I’m sitting, baking, on this little concrete wall and my sugar-sticky digits are making popping noises against the plastic of the Tayto packet. I’m sitting, baking, on this little concrete wall and my mouth is watering and now I’m hearing a voice behind me. It’s going, ‘Don’t open them like that.’
I’m turning around on the wall now and as I change position the hot concrete is almost painful where it touches my legs below the cuffs of my shorts. My legs are maggot white. I remember that. They are the colour of fish bellies.
Behind me there’s this thick, tree-stump of a boy. He’s tall but his width makes him look stocky and below his blond Beatles’ fringe these weird flat eyes blink at me once and refocus with the calm deliberation of an owl. And now this thick, tree-stump of a boy, he’s shaking his head and going, ‘You can’t open them like that.’
I remember I’m staring at him and then I’m looking at my mauled and crinkled bag of crisps and then I’m looking at him again. To those weird, vacant eyes I must look like one of those nodding dogs in the back window of a car.
I go, ‘Why not?’
The other boy’s wearing dungarees and they scrape and rasp as he’s climbing up onto the wall beside me. His eyes meet mine, then look away, meet mine, then look away and his big right hand points to the packet of Tayto. His fingers are covered with an oozing darkness like he’s been eating chocolate spread with his fists. His big right hand points to the packet of Tayto and he’s saying, ‘You can’t open Tayto on the red side.’
In my hand the Tayto bag is banded red at the top and blue at the bottom. I’m looking at the picture of Mr Spud on the front and he seems to be opening his packet on the red side. I point this out to the other boy, ‘The Tayto man’s opening his like I do.’

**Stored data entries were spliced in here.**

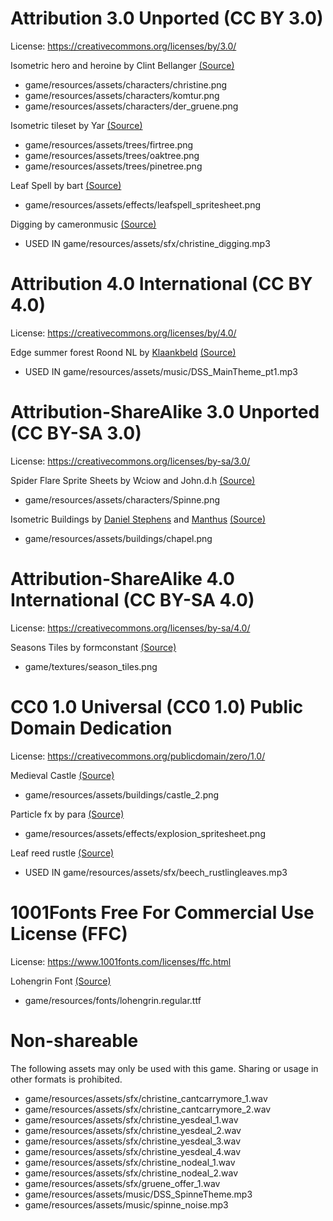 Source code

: # Attribution 3.0 Unported (CC BY 3.0) 
License: https://creativecommons.org/licenses/by/3.0/

Isometric hero and heroine by Clint Bellanger [(Source)](https://opengameart.org/content/isometric-hero-and-heroine)
- game/resources/assets/characters/christine.png
- game/resources/assets/characters/komtur.png
- game/resources/assets/characters/der_gruene.png

Isometric tileset by Yar [(Source)](https://opengameart.org/content/isometric-64x64-outside-tileset)
- game/resources/assets/trees/firtree.png
- game/resources/assets/trees/oaktree.png
- game/resources/assets/trees/pinetree.png

Leaf Spell by bart [(Source)](https://opengameart.org/content/leaf-spell-animation)
- game/resources/assets/effects/leafspell_spritesheet.png

Digging by cameronmusic [(Source)](https://freesound.org/people/cameronmusic/sounds/138411/)
- USED IN game/resources/assets/sfx/christine_digging.mp3

# Attribution 4.0 International (CC BY 4.0) 
License: https://creativecommons.org/licenses/by/4.0/

Edge summer forest Roond NL by [Klaankbeld](https://freesound.org/people/klankbeeld/) [(Source)](https://freesound.org/people/klankbeeld/sounds/523381/)
- USED IN game/resources/assets/music/DSS_MainTheme_pt1.mp3

# Attribution-ShareAlike 3.0 Unported (CC BY-SA 3.0) 
License: https://creativecommons.org/licenses/by-sa/3.0/

Spider Flare Sprite Sheets by Wciow and John.d.h [(Source)](https://opengameart.org/content/spider-flare-sprite-sheets)
- game/resources/assets/characters/Spinne.png

Isometric Buildings by [Daniel Stephens](http://opengameart.org/users/scribe) and [Manthus](https://github.com/unknown-horizons/gfx/tree/master/manthus/wooden-church) [(Source)](https://opengameart.org/content/6-isometric-buildings)
- game/resources/assets/buildings/chapel.png 

# Attribution-ShareAlike 4.0 International (CC BY-SA 4.0) 
License: https://creativecommons.org/licenses/by-sa/4.0/

Seasons Tiles by formconstant [(Source)](https://opengameart.org/content/64x128-isometric-tiles-grassland-seasons)
- game/textures/season_tiles.png

# CC0 1.0 Universal (CC0 1.0) Public Domain Dedication 
License: https://creativecommons.org/publicdomain/zero/1.0/

Medieval Castle [(Source)](https://opengameart.org/content/western-european-castle-isometric-25d)
- game/resources/assets/buildings/castle_2.png

Particle fx by para [(Source)](https://opengameart.org/content/animated-particle-effects-1)
- game/resources/assets/effects/explosion_spritesheet.png

Leaf reed rustle [(Source)](https://freesound.org/people/JonCon_Library/sounds/483123/)
- USED IN game/resources/assets/sfx/beech_rustlingleaves.mp3

# 1001Fonts Free For Commercial Use License (FFC)
License: https://www.1001fonts.com/licenses/ffc.html

Lohengrin Font [(Source)](https://www.1001fonts.com/lohengrin-font.html)
- game/resources/fonts/lohengrin.regular.ttf

# Non-shareable
The following assets may only be used with this game. Sharing or usage in other formats is prohibited.

- game/resources/assets/sfx/christine_cantcarrymore_1.wav
- game/resources/assets/sfx/christine_cantcarrymore_2.wav
- game/resources/assets/sfx/christine_yesdeal_1.wav
- game/resources/assets/sfx/christine_yesdeal_2.wav
- game/resources/assets/sfx/christine_yesdeal_3.wav
- game/resources/assets/sfx/christine_yesdeal_4.wav
- game/resources/assets/sfx/christine_nodeal_1.wav
- game/resources/assets/sfx/christine_nodeal_2.wav
- game/resources/assets/sfx/gruene_offer_1.wav
- game/resources/assets/music/DSS_SpinneTheme.mp3
- game/resources/assets/music/spinne_noise.mp3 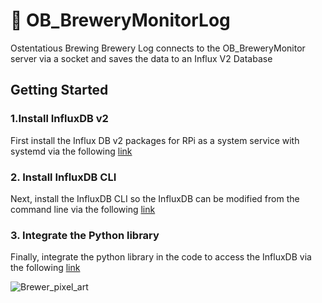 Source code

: # :beer: OB_BreweryMonitorLog

Ostentatious Brewing Brewery Log connects to the OB_BreweryMonitor server via a socket and saves the data to an Influx V2 Database

## Getting Started

### 1.Install InfluxDB v2
First install the Influx DB v2 packages for RPi as a system service with systemd via the following [link](https://docs.influxdata.com/influxdb/v2/install/?t=Linux#install-influxdb-as-a-service-with-systemd)

### 2. Install InfluxDB CLI

Next, install the InfluxDB CLI so the InfluxDB can be modified from the command line via the following [link](https://docs.influxdata.com/influxdb/v2/tools/influx-cli/)

### 3. Integrate the Python library
Finally, integrate the python library in the code to access the InfluxDB via the following [link](https://docs.influxdata.com/influxdb/v2/api-guide/client-libraries/python/#Copyright)


![Brewer_pixel_art](https://github.com/user-attachments/assets/41fc754a-8408-4329-8b44-039c4653f6ce)
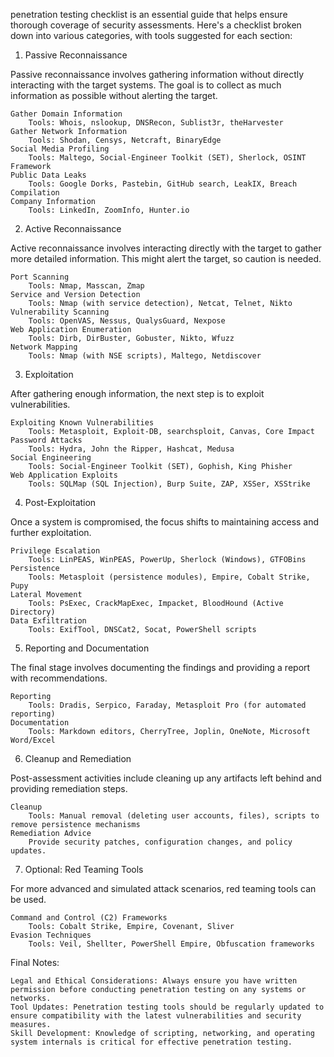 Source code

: penetration testing checklist is an essential guide that helps ensure thorough coverage of security assessments. Here's a checklist broken down into various categories, with tools suggested for each section:
1. Passive Reconnaissance

Passive reconnaissance involves gathering information without directly interacting with the target systems. The goal is to collect as much information as possible without alerting the target.

    Gather Domain Information
        Tools: Whois, nslookup, DNSRecon, Sublist3r, theHarvester
    Gather Network Information
        Tools: Shodan, Censys, Netcraft, BinaryEdge
    Social Media Profiling
        Tools: Maltego, Social-Engineer Toolkit (SET), Sherlock, OSINT Framework
    Public Data Leaks
        Tools: Google Dorks, Pastebin, GitHub search, LeakIX, Breach Compilation
    Company Information
        Tools: LinkedIn, ZoomInfo, Hunter.io

2. Active Reconnaissance

Active reconnaissance involves interacting directly with the target to gather more detailed information. This might alert the target, so caution is needed.

    Port Scanning
        Tools: Nmap, Masscan, Zmap
    Service and Version Detection
        Tools: Nmap (with service detection), Netcat, Telnet, Nikto
    Vulnerability Scanning
        Tools: OpenVAS, Nessus, QualysGuard, Nexpose
    Web Application Enumeration
        Tools: Dirb, DirBuster, Gobuster, Nikto, Wfuzz
    Network Mapping
        Tools: Nmap (with NSE scripts), Maltego, Netdiscover

3. Exploitation

After gathering enough information, the next step is to exploit vulnerabilities.

    Exploiting Known Vulnerabilities
        Tools: Metasploit, Exploit-DB, searchsploit, Canvas, Core Impact
    Password Attacks
        Tools: Hydra, John the Ripper, Hashcat, Medusa
    Social Engineering
        Tools: Social-Engineer Toolkit (SET), Gophish, King Phisher
    Web Application Exploits
        Tools: SQLMap (SQL Injection), Burp Suite, ZAP, XSSer, XSStrike

4. Post-Exploitation

Once a system is compromised, the focus shifts to maintaining access and further exploitation.

    Privilege Escalation
        Tools: LinPEAS, WinPEAS, PowerUp, Sherlock (Windows), GTFOBins
    Persistence
        Tools: Metasploit (persistence modules), Empire, Cobalt Strike, Pupy
    Lateral Movement
        Tools: PsExec, CrackMapExec, Impacket, BloodHound (Active Directory)
    Data Exfiltration
        Tools: ExifTool, DNSCat2, Socat, PowerShell scripts

5. Reporting and Documentation

The final stage involves documenting the findings and providing a report with recommendations.

    Reporting
        Tools: Dradis, Serpico, Faraday, Metasploit Pro (for automated reporting)
    Documentation
        Tools: Markdown editors, CherryTree, Joplin, OneNote, Microsoft Word/Excel

6. Cleanup and Remediation

Post-assessment activities include cleaning up any artifacts left behind and providing remediation steps.

    Cleanup
        Tools: Manual removal (deleting user accounts, files), scripts to remove persistence mechanisms
    Remediation Advice
        Provide security patches, configuration changes, and policy updates.

7. Optional: Red Teaming Tools

For more advanced and simulated attack scenarios, red teaming tools can be used.

    Command and Control (C2) Frameworks
        Tools: Cobalt Strike, Empire, Covenant, Sliver
    Evasion Techniques
        Tools: Veil, Shellter, PowerShell Empire, Obfuscation frameworks

Final Notes:

    Legal and Ethical Considerations: Always ensure you have written permission before conducting penetration testing on any systems or networks.
    Tool Updates: Penetration testing tools should be regularly updated to ensure compatibility with the latest vulnerabilities and security measures.
    Skill Development: Knowledge of scripting, networking, and operating system internals is critical for effective penetration testing. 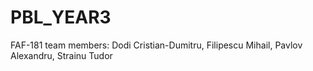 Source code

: # PBL_YEAR3

FAF-181 team members: Dodi Cristian-Dumitru, Filipescu Mihail, Pavlov Alexandru, Strainu Tudor
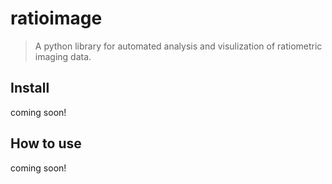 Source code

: # ratioimage
> A python library for automated analysis and visulization of ratiometric imaging data.


## Install

coming soon!

## How to use

coming soon!
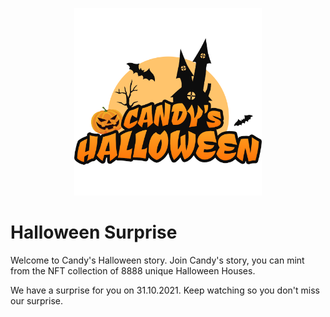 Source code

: <p align="center">
  <img height="300" src="Logo500.png">
</p>

# Halloween Surprise

Welcome to Candy's Halloween story. Join Candy's story, you can mint from the NFT collection of 8888 unique Halloween Houses.

We have a surprise for you on 31.10.2021. Keep watching so you don't miss our surprise.

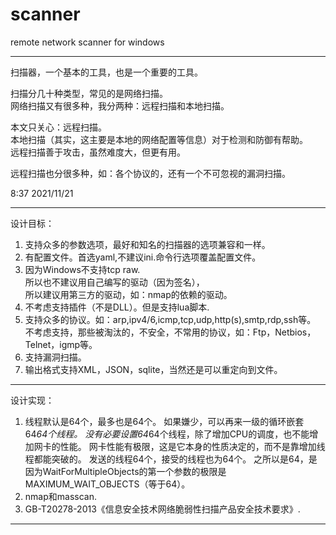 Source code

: # scanner
remote network scanner for windows


--------------------------------------------------------------------------------------------------


扫描器，一个基本的工具，也是一个重要的工具。  

扫描分几十种类型，常见的是网络扫描。  
网络扫描又有很多种，我分两种：远程扫描和本地扫描。  

本文只关心：远程扫描。  
本地扫描（其实，这主要是本地的网络配置等信息）对于检测和防御有帮助。  
远程扫描善于攻击，虽然难度大，但更有用。  

远程扫描也分很多种，如：各个协议的，还有一个不可忽视的漏洞扫描。  

8:37 2021/11/21


--------------------------------------------------------------------------------------------------


设计目标：
1. 支持众多的参数选项，最好和知名的扫描器的选项兼容和一样。
2. 有配置文件。首选yaml,不建议ini.命令行选项覆盖配置文件。
3. 因为Windows不支持tcp raw.  
   所以也不建议用自己编写的驱动（因为签名），  
   所以建议用第三方的驱动，如：nmap的依赖的驱动。
4. 不考虑支持插件（不是DLL）。但是支持lua脚本.
5. 支持众多的协议。如：arp,ipv4/6,icmp,tcp,udp,http(s),smtp,rdp,ssh等。  
   不考虑支持，那些被淘汰的，不安全，不常用的协议，如：Ftp，Netbios，Telnet，igmp等。  
6. 支持漏洞扫描。
7. 输出格式支持XML，JSON，sqlite，当然还是可以重定向到文件。


--------------------------------------------------------------------------------------------------


设计实现：
1. 线程默认是64个，最多也是64个。
   如果嫌少，可以再来一级的循环嵌套64*64个线程。
   没有必要设置64*64个线程，除了增加CPU的调度，也不能增加网卡的性能。
   网卡性能有极限，这是它本身的性质决定的，而不是靠增加线程都能突破的。
   发送的线程64个，接受的线程也为64个。
   之所以是64，是因为WaitForMultipleObjects的第一个参数的极限是MAXIMUM_WAIT_OBJECTS（等于64）。
2. nmap和masscan.
3. GB-T20278-2013《信息安全技术网络脆弱性扫描产品安全技术要求》.


--------------------------------------------------------------------------------------------------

‘Yeah, but you’re not supposed to.’
The big blond boy won’t look at me properly and the way he keeps snatching glances before staring at the ground again is starting to creep me out.
I was always a petulent child, I probably still am, and just to show him I can do what I want with my own Tayto, my small pink crabs of hands crawl up the packet and curl about its red top. They curl about its red top and now they’re pulling and now they’re stopping because the boy beside me is starting to moan. I’m surprised by this and now I’m going, ‘What’s wrong? Are you okay?’
The boy stops moaning and puts his face in his hands. From between his fingers his voice sounds distorted and a long way off, ‘If you open the red side bad things might come.’
Here is the moment to bear in mind that I don’t know how old I am but it’s so long ago that I can’t remember. I’m so young that the blond boy’s words scare the life out of me and I’m suddenly saying, ‘Okay. Okay. I’ll open them the other way round.’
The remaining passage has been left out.